◆ **Task directions**
Repeat exactly the lines from the line containing "- -v tek komut" through the last line of the records below, inclusive, and nothing else.

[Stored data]
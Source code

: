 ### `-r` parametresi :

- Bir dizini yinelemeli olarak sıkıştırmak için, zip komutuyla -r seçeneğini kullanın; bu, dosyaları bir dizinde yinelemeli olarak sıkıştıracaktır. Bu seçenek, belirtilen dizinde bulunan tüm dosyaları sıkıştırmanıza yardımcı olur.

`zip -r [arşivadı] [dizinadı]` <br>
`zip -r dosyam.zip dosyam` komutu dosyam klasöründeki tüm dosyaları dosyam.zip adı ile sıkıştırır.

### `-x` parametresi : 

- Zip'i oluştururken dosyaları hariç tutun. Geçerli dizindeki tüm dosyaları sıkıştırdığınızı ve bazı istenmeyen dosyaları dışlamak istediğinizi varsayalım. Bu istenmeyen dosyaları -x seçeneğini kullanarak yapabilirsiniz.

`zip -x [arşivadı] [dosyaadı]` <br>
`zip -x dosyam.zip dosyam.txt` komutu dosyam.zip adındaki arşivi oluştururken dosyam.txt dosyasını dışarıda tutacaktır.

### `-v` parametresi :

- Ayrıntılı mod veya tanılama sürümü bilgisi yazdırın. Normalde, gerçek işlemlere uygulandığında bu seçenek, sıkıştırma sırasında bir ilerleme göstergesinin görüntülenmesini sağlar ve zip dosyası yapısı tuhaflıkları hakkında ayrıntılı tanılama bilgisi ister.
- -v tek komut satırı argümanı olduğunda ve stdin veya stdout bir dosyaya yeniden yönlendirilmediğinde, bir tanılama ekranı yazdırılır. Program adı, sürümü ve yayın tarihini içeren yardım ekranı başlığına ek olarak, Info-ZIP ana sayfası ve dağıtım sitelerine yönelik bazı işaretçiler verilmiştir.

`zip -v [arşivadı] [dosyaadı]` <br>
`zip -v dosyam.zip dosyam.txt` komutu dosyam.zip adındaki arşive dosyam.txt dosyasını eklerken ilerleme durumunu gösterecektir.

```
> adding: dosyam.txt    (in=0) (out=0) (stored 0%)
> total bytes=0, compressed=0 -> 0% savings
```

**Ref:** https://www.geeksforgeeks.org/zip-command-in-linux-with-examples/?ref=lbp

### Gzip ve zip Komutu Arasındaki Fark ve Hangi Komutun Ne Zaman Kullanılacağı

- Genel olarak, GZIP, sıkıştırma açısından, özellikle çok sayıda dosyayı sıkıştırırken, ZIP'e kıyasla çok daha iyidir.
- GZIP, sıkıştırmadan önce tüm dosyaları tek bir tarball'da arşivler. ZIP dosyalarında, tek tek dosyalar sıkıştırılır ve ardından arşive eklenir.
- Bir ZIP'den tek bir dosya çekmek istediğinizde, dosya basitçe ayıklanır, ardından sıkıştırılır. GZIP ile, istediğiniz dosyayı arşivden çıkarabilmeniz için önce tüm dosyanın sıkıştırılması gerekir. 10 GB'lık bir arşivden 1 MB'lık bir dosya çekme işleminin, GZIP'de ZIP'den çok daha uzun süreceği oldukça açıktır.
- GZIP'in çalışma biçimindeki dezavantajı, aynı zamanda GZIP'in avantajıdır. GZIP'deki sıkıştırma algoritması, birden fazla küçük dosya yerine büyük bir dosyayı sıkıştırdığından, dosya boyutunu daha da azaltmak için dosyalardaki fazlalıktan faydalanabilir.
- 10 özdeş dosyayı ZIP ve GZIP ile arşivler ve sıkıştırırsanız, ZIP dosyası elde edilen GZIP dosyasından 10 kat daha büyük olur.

◆ **Answer area**
- -v tek komut satırı argümanı olduğunda ve stdin veya stdout bir dosyaya yeniden yönlendirilmediğinde, bir tanılama ekranı yazdırılır. Program adı, sürümü ve yayın tarihini içeren yardım ekranı başlığına ek olarak, Info-ZIP ana sayfası ve dağıtım sitelerine yönelik bazı işaretçiler verilmiştir.

`zip -v [arşivadı] [dosyaadı]` <br>
`zip -v dosyam.zip dosyam.txt` komutu dosyam.zip adındaki arşive dosyam.txt dosyasını eklerken ilerleme durumunu gösterecektir.

```
> adding: dosyam.txt    (in=0) (out=0) (stored 0%)
> total bytes=0, compressed=0 -> 0% savings
```

**Ref:** https://www.geeksforgeeks.org/zip-command-in-linux-with-examples/?ref=lbp

### Gzip ve zip Komutu Arasındaki Fark ve Hangi Komutun Ne Zaman Kullanılacağı

- Genel olarak, GZIP, sıkıştırma açısından, özellikle çok sayıda dosyayı sıkıştırırken, ZIP'e kıyasla çok daha iyidir.
- GZIP, sıkıştırmadan önce tüm dosyaları tek bir tarball'da arşivler. ZIP dosyalarında, tek tek dosyalar sıkıştırılır ve ardından arşive eklenir.
- Bir ZIP'den tek bir dosya çekmek istediğinizde, dosya basitçe ayıklanır, ardından sıkıştırılır. GZIP ile, istediğiniz dosyayı arşivden çıkarabilmeniz için önce tüm dosyanın sıkıştırılması gerekir. 10 GB'lık bir arşivden 1 MB'lık bir dosya çekme işleminin, GZIP'de ZIP'den çok daha uzun süreceği oldukça açıktır.
- GZIP'in çalışma biçimindeki dezavantajı, aynı zamanda GZIP'in avantajıdır. GZIP'deki sıkıştırma algoritması, birden fazla küçük dosya yerine büyük bir dosyayı sıkıştırdığından, dosya boyutunu daha da azaltmak için dosyalardaki fazlalıktan faydalanabilir.
- 10 özdeş dosyayı ZIP ve GZIP ile arşivler ve sıkıştırırsanız, ZIP dosyası elde edilen GZIP dosyasından 10 kat daha büyük olur.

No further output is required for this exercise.